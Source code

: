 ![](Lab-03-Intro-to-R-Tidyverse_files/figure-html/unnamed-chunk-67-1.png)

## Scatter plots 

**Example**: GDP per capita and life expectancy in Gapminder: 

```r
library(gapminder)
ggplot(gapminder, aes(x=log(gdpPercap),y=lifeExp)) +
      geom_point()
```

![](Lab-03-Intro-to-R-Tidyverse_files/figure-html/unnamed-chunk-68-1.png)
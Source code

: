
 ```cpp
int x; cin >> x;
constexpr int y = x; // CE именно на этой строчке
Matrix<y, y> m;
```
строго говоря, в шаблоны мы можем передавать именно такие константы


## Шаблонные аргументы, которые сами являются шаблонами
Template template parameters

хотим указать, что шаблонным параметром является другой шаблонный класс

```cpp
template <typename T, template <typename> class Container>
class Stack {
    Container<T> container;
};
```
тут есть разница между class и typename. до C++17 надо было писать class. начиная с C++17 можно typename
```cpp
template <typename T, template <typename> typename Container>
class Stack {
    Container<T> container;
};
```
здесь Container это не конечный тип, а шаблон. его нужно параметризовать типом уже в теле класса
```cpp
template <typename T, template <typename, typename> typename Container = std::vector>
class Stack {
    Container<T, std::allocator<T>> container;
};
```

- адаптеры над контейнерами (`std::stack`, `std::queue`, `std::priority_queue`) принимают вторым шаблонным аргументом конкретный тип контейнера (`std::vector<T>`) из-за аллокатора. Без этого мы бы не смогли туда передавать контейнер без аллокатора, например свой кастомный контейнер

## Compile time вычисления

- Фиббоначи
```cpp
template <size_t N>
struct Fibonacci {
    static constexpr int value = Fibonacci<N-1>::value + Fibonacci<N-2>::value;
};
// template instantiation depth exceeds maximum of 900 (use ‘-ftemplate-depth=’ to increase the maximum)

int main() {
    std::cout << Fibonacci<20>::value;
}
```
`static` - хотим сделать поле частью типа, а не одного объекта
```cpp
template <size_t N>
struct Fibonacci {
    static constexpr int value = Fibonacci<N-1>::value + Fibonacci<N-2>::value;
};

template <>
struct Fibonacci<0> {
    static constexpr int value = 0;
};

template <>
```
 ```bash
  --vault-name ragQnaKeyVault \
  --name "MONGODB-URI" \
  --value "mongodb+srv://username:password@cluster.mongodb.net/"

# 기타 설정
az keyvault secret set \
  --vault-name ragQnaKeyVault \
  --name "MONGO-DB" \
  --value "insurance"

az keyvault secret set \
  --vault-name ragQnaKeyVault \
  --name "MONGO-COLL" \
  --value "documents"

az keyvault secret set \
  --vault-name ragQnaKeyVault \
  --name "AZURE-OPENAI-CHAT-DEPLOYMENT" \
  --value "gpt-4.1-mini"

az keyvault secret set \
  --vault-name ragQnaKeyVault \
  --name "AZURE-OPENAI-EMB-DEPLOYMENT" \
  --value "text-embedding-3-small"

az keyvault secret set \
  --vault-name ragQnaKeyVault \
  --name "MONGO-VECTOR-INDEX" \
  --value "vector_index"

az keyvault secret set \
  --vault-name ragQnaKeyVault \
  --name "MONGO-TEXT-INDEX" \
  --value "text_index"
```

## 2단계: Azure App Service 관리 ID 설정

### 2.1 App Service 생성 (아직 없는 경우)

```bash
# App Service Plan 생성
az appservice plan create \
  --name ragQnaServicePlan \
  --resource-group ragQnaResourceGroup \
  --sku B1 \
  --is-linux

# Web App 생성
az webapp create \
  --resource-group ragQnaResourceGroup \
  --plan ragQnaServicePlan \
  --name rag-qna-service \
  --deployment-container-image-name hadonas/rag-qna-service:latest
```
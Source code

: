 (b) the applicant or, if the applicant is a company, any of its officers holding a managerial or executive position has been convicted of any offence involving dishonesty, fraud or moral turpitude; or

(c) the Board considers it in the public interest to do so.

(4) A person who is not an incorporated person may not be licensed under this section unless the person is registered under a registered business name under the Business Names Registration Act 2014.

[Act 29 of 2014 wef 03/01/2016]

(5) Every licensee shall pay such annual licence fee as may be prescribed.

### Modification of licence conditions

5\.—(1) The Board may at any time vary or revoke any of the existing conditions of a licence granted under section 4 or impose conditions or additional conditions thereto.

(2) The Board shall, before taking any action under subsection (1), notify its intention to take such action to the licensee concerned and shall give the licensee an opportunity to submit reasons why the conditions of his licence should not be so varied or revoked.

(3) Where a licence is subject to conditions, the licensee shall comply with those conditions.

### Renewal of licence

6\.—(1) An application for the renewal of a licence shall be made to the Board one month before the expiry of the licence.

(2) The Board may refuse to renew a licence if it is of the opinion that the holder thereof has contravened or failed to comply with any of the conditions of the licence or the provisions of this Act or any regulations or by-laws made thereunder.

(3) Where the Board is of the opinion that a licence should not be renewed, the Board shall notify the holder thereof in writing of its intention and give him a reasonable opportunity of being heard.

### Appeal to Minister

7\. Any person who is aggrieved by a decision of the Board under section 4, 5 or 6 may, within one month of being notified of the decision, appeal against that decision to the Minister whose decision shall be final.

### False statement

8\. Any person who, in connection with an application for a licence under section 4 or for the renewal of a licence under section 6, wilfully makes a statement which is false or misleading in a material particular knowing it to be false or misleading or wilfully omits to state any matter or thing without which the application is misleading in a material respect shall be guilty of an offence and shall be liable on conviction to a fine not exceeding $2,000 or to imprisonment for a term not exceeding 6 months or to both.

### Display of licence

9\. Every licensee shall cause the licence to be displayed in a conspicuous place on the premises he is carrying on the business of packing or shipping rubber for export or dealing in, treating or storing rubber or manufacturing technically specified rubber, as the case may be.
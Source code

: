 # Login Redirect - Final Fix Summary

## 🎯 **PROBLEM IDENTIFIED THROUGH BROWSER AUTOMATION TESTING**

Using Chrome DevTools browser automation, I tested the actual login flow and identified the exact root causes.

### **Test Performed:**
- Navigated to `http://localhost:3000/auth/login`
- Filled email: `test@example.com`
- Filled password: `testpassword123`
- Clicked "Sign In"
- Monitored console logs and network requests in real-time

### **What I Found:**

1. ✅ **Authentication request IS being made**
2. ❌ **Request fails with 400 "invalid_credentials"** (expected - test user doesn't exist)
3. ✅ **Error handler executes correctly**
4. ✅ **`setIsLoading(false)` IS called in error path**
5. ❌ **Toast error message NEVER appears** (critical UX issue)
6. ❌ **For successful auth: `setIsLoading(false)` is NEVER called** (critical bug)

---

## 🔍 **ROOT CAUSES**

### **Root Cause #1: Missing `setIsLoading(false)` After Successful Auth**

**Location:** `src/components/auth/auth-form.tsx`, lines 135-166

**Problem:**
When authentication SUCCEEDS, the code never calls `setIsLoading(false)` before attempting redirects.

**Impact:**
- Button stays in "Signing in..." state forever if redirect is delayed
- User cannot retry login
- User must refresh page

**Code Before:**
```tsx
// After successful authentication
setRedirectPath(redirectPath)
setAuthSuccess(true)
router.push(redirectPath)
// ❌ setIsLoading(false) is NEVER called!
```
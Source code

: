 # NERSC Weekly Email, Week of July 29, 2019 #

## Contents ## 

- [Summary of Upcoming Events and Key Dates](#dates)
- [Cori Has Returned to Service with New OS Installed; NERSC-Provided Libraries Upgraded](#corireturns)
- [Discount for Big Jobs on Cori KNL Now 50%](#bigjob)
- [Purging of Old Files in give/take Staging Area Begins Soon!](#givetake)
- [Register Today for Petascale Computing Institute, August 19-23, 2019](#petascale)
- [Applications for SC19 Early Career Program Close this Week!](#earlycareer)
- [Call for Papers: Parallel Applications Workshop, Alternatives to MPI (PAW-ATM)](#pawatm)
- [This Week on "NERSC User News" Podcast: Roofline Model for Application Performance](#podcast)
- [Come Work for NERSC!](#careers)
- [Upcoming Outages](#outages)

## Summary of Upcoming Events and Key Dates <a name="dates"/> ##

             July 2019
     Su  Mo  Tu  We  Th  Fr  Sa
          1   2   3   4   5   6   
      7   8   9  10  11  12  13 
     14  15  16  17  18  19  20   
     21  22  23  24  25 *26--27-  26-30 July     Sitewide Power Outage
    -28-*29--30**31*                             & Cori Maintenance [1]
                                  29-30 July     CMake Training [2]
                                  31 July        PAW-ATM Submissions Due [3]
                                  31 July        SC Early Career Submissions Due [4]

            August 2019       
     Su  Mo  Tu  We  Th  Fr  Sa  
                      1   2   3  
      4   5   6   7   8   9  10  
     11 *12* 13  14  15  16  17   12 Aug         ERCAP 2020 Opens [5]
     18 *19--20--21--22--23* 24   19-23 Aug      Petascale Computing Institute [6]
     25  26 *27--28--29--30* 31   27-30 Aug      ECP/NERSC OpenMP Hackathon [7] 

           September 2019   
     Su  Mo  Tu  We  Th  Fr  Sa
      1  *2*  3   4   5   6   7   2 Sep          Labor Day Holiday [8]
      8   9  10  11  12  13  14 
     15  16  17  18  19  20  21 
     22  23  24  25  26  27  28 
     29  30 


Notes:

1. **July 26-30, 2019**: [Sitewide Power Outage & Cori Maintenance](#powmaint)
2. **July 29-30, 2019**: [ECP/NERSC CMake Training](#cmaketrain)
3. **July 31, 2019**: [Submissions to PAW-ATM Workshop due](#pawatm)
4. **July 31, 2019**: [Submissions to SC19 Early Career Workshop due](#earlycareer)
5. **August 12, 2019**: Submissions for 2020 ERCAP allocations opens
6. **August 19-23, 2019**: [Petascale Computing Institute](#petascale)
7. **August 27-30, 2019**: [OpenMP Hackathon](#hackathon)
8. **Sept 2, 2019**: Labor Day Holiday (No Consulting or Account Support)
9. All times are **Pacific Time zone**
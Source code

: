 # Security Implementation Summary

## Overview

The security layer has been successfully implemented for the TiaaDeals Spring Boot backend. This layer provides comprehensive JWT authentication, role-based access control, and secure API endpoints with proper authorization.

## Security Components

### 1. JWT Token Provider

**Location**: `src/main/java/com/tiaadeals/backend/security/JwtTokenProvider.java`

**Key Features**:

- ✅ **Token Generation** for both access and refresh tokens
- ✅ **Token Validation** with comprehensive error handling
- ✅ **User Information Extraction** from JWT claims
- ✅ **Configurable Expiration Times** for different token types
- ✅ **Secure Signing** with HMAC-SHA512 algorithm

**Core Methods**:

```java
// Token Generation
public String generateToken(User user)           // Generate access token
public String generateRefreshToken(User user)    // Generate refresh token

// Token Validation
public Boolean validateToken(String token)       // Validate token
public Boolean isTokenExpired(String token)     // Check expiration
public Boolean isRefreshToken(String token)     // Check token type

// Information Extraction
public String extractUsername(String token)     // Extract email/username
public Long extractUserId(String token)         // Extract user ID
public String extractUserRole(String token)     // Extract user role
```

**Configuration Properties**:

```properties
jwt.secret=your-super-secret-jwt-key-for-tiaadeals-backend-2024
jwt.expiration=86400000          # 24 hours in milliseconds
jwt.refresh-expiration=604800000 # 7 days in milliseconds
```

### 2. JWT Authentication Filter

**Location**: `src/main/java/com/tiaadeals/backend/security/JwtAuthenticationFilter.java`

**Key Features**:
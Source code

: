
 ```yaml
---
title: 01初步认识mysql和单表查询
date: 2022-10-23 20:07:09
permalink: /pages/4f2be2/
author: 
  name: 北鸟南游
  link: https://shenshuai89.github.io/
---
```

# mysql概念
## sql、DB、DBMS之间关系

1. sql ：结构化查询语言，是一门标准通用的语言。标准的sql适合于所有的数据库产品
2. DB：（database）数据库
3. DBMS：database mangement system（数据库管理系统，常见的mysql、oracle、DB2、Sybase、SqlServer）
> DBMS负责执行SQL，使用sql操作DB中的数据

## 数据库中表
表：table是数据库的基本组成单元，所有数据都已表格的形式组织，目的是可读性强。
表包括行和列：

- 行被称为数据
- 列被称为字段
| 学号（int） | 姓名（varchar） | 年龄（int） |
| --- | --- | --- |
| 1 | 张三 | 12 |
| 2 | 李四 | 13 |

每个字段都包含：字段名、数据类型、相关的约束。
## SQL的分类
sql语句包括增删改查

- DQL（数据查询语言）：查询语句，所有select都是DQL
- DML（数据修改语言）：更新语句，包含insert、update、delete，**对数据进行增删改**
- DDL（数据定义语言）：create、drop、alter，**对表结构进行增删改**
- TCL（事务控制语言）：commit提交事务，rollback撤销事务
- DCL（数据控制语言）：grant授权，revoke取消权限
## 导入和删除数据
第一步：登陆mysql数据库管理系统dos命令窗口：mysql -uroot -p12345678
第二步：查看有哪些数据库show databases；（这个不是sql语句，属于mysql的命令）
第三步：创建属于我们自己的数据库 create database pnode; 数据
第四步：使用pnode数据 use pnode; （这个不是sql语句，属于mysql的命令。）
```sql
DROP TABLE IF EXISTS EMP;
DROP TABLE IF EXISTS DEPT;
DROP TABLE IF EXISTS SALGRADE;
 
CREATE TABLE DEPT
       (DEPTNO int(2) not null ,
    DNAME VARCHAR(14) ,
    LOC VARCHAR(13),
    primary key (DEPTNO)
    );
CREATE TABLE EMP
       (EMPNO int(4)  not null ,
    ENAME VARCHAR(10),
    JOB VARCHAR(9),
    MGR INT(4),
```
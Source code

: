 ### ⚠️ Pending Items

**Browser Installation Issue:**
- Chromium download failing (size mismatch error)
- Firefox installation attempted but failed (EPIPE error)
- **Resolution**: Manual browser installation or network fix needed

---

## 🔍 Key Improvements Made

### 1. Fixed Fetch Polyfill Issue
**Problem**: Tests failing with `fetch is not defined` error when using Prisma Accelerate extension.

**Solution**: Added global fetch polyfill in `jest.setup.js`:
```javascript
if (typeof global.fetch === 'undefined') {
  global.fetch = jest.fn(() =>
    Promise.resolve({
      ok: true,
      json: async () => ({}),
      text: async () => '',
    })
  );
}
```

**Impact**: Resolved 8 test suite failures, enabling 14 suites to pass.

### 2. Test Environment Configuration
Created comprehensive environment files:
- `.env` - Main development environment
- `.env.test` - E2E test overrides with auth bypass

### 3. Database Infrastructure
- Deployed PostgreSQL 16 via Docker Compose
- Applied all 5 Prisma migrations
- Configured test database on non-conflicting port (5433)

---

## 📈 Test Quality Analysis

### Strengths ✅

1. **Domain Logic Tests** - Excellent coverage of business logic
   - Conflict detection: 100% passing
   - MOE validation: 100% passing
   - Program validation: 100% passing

------------------------------------------------------------------------

TASK
Gather each line of the records holding the string "Signing".

ANSWER TO THIS EXERCISE
- Button stays in "Signing in..." state forever if redirect is delayed
- ✅ **Secure Signing** with HMAC-SHA512 algorithm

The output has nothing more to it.